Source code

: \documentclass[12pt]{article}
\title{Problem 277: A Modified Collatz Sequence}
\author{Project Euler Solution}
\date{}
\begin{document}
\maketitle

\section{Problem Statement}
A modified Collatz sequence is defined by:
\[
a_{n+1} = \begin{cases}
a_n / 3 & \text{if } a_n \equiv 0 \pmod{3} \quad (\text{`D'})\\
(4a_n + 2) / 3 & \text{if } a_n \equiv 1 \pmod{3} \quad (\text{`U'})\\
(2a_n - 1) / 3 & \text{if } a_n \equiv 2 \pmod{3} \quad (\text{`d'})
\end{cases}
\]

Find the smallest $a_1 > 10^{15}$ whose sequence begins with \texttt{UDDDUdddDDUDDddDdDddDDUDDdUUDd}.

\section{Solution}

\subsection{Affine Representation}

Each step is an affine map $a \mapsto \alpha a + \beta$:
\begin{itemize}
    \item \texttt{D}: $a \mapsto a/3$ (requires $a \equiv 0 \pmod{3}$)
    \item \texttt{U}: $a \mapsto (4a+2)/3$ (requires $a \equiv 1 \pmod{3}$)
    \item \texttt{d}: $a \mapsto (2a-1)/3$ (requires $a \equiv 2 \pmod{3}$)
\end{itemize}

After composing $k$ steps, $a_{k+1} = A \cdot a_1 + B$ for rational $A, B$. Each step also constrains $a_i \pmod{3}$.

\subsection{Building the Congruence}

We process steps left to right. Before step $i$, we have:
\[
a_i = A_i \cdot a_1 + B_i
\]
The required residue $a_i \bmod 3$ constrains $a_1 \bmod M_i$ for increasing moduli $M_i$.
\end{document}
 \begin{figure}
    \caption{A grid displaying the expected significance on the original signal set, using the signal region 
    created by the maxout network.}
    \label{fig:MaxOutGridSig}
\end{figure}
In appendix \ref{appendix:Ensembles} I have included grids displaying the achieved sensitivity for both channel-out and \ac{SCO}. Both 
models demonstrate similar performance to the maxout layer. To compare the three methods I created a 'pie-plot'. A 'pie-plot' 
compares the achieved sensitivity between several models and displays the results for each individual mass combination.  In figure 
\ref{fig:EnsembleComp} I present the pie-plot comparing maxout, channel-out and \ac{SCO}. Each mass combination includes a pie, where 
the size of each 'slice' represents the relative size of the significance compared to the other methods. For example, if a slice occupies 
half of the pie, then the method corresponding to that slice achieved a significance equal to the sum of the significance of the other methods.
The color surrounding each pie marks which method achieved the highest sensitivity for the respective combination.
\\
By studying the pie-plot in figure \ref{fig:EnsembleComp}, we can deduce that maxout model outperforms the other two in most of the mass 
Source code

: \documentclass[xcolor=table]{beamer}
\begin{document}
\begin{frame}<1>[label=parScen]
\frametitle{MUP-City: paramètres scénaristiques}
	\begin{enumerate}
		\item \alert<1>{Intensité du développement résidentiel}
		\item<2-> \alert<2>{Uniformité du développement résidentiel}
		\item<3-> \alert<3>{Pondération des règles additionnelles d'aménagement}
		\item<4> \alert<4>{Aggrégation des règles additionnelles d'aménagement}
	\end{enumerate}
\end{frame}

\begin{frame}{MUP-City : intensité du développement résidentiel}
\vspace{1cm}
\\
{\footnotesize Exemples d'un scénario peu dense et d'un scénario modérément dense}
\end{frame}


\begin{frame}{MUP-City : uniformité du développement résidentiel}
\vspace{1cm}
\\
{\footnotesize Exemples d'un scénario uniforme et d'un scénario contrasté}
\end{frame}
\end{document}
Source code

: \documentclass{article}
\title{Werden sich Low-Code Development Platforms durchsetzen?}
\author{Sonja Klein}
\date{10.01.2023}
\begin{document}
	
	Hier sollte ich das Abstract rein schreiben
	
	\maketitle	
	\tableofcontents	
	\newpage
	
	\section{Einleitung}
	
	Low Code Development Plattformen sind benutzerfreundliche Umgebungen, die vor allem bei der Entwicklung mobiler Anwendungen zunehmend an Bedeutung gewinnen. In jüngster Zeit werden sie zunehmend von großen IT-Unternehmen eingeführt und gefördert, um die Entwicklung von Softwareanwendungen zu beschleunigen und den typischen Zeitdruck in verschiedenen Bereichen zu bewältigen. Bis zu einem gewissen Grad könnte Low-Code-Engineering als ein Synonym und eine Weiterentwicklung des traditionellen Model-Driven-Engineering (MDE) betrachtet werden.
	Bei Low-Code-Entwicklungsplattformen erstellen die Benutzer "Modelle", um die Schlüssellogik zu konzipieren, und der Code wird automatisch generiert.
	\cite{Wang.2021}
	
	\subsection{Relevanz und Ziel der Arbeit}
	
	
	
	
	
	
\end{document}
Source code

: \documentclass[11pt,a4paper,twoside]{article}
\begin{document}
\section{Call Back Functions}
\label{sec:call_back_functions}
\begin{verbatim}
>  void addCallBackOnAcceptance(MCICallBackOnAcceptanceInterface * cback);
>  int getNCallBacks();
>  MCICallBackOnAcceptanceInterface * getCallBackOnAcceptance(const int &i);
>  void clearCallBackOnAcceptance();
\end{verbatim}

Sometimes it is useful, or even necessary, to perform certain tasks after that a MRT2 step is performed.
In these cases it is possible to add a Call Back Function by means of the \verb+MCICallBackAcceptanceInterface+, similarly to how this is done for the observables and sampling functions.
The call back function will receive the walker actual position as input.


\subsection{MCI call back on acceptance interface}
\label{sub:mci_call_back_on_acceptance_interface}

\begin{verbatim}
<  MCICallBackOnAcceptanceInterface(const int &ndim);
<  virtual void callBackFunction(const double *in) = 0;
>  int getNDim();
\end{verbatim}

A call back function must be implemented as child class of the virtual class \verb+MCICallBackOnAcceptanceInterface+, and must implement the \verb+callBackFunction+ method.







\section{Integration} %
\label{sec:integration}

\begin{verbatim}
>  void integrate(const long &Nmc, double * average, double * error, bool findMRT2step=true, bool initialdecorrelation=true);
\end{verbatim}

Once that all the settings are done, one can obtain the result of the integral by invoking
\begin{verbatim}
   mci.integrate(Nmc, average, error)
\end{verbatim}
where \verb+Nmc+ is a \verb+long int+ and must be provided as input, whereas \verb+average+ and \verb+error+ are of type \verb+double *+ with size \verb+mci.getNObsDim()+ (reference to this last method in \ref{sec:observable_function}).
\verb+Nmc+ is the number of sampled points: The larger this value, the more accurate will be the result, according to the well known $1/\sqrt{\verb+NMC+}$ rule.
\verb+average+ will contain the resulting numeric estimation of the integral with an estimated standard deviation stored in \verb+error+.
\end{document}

## EXERCISE DIRECTIONS
Every entry must be output again exactly as it was given.

## SOLUTION TO THIS EXERCISE
Source code

: \documentclass[12pt]{article}
\title{Problem 277: A Modified Collatz Sequence}
\author{Project Euler Solution}
\date{}
\begin{document}
\maketitle

\section{Problem Statement}
A modified Collatz sequence is defined by:
\[
a_{n+1} = \begin{cases}
a_n / 3 & \text{if } a_n \equiv 0 \pmod{3} \quad (\text{`D'})\\
(4a_n + 2) / 3 & \text{if } a_n \equiv 1 \pmod{3} \quad (\text{`U'})\\
(2a_n - 1) / 3 & \text{if } a_n \equiv 2 \pmod{3} \quad (\text{`d'})
\end{cases}
\]

Find the smallest $a_1 > 10^{15}$ whose sequence begins with \texttt{UDDDUdddDDUDDddDdDddDDUDDdUUDd}.

\section{Solution}

\subsection{Affine Representation}

Each step is an affine map $a \mapsto \alpha a + \beta$:
\begin{itemize}
    \item \texttt{D}: $a \mapsto a/3$ (requires $a \equiv 0 \pmod{3}$)
    \item \texttt{U}: $a \mapsto (4a+2)/3$ (requires $a \equiv 1 \pmod{3}$)
    \item \texttt{d}: $a \mapsto (2a-1)/3$ (requires $a \equiv 2 \pmod{3}$)
\end{itemize}

After composing $k$ steps, $a_{k+1} = A \cdot a_1 + B$ for rational $A, B$. Each step also constrains $a_i \pmod{3}$.

\subsection{Building the Congruence}

We process steps left to right. Before step $i$, we have:
\[
a_i = A_i \cdot a_1 + B_i
\]
The required residue $a_i \bmod 3$ constrains $a_1 \bmod M_i$ for increasing moduli $M_i$.
\end{document}
 \begin{figure}
    \caption{A grid displaying the expected significance on the original signal set, using the signal region 
    created by the maxout network.}
    \label{fig:MaxOutGridSig}
\end{figure}
In appendix \ref{appendix:Ensembles} I have included grids displaying the achieved sensitivity for both channel-out and \ac{SCO}. Both 
models demonstrate similar performance to the maxout layer. To compare the three methods I created a 'pie-plot'. A 'pie-plot' 
compares the achieved sensitivity between several models and displays the results for each individual mass combination.  In figure 
\ref{fig:EnsembleComp} I present the pie-plot comparing maxout, channel-out and \ac{SCO}. Each mass combination includes a pie, where 
the size of each 'slice' represents the relative size of the significance compared to the other methods. For example, if a slice occupies 
half of the pie, then the method corresponding to that slice achieved a significance equal to the sum of the significance of the other methods.
The color surrounding each pie marks which method achieved the highest sensitivity for the respective combination.
\\
By studying the pie-plot in figure \ref{fig:EnsembleComp}, we can deduce that maxout model outperforms the other two in most of the mass 
Source code

: \documentclass[xcolor=table]{beamer}
\begin{document}
\begin{frame}<1>[label=parScen]
\frametitle{MUP-City: paramètres scénaristiques}
	\begin{enumerate}
		\item \alert<1>{Intensité du développement résidentiel}
		\item<2-> \alert<2>{Uniformité du développement résidentiel}
		\item<3-> \alert<3>{Pondération des règles additionnelles d'aménagement}
		\item<4> \alert<4>{Aggrégation des règles additionnelles d'aménagement}
	\end{enumerate}
\end{frame}

\begin{frame}{MUP-City : intensité du développement résidentiel}
\vspace{1cm}
\\
{\footnotesize Exemples d'un scénario peu dense et d'un scénario modérément dense}
\end{frame}


\begin{frame}{MUP-City : uniformité du développement résidentiel}
\vspace{1cm}
\\
{\footnotesize Exemples d'un scénario uniforme et d'un scénario contrasté}
\end{frame}
\end{document}
Source code

: \documentclass{article}
\title{Werden sich Low-Code Development Platforms durchsetzen?}
\author{Sonja Klein}
\date{10.01.2023}
\begin{document}
	
	Hier sollte ich das Abstract rein schreiben
	
	\maketitle	
	\tableofcontents	
	\newpage
	
	\section{Einleitung}
	
	Low Code Development Plattformen sind benutzerfreundliche Umgebungen, die vor allem bei der Entwicklung mobiler Anwendungen zunehmend an Bedeutung gewinnen. In jüngster Zeit werden sie zunehmend von großen IT-Unternehmen eingeführt und gefördert, um die Entwicklung von Softwareanwendungen zu beschleunigen und den typischen Zeitdruck in verschiedenen Bereichen zu bewältigen. Bis zu einem gewissen Grad könnte Low-Code-Engineering als ein Synonym und eine Weiterentwicklung des traditionellen Model-Driven-Engineering (MDE) betrachtet werden.
	Bei Low-Code-Entwicklungsplattformen erstellen die Benutzer "Modelle", um die Schlüssellogik zu konzipieren, und der Code wird automatisch generiert.
	\cite{Wang.2021}
	
	\subsection{Relevanz und Ziel der Arbeit}
	
	
	
	
	
	
\end{document}
Source code

: \documentclass[11pt,a4paper,twoside]{article}
\begin{document}
\section{Call Back Functions}
\label{sec:call_back_functions}
\begin{verbatim}
>  void addCallBackOnAcceptance(MCICallBackOnAcceptanceInterface * cback);
>  int getNCallBacks();
>  MCICallBackOnAcceptanceInterface * getCallBackOnAcceptance(const int &i);
>  void clearCallBackOnAcceptance();
\end{verbatim}

Sometimes it is useful, or even necessary, to perform certain tasks after that a MRT2 step is performed.
In these cases it is possible to add a Call Back Function by means of the \verb+MCICallBackAcceptanceInterface+, similarly to how this is done for the observables and sampling functions.
The call back function will receive the walker actual position as input.


\subsection{MCI call back on acceptance interface}
\label{sub:mci_call_back_on_acceptance_interface}

\begin{verbatim}
<  MCICallBackOnAcceptanceInterface(const int &ndim);
<  virtual void callBackFunction(const double *in) = 0;
>  int getNDim();
\end{verbatim}

A call back function must be implemented as child class of the virtual class \verb+MCICallBackOnAcceptanceInterface+, and must implement the \verb+callBackFunction+ method.







\section{Integration} %
\label{sec:integration}

\begin{verbatim}
>  void integrate(const long &Nmc, double * average, double * error, bool findMRT2step=true, bool initialdecorrelation=true);
\end{verbatim}

Once that all the settings are done, one can obtain the result of the integral by invoking
\begin{verbatim}
   mci.integrate(Nmc, average, error)
\end{verbatim}
where \verb+Nmc+ is a \verb+long int+ and must be provided as input, whereas \verb+average+ and \verb+error+ are of type \verb+double *+ with size \verb+mci.getNObsDim()+ (reference to this last method in \ref{sec:observable_function}).
\verb+Nmc+ is the number of sampled points: The larger this value, the more accurate will be the result, according to the well known $1/\sqrt{\verb+NMC+}$ rule.
\verb+average+ will contain the resulting numeric estimation of the integral with an estimated standard deviation stored in \verb+error+.
\end{document}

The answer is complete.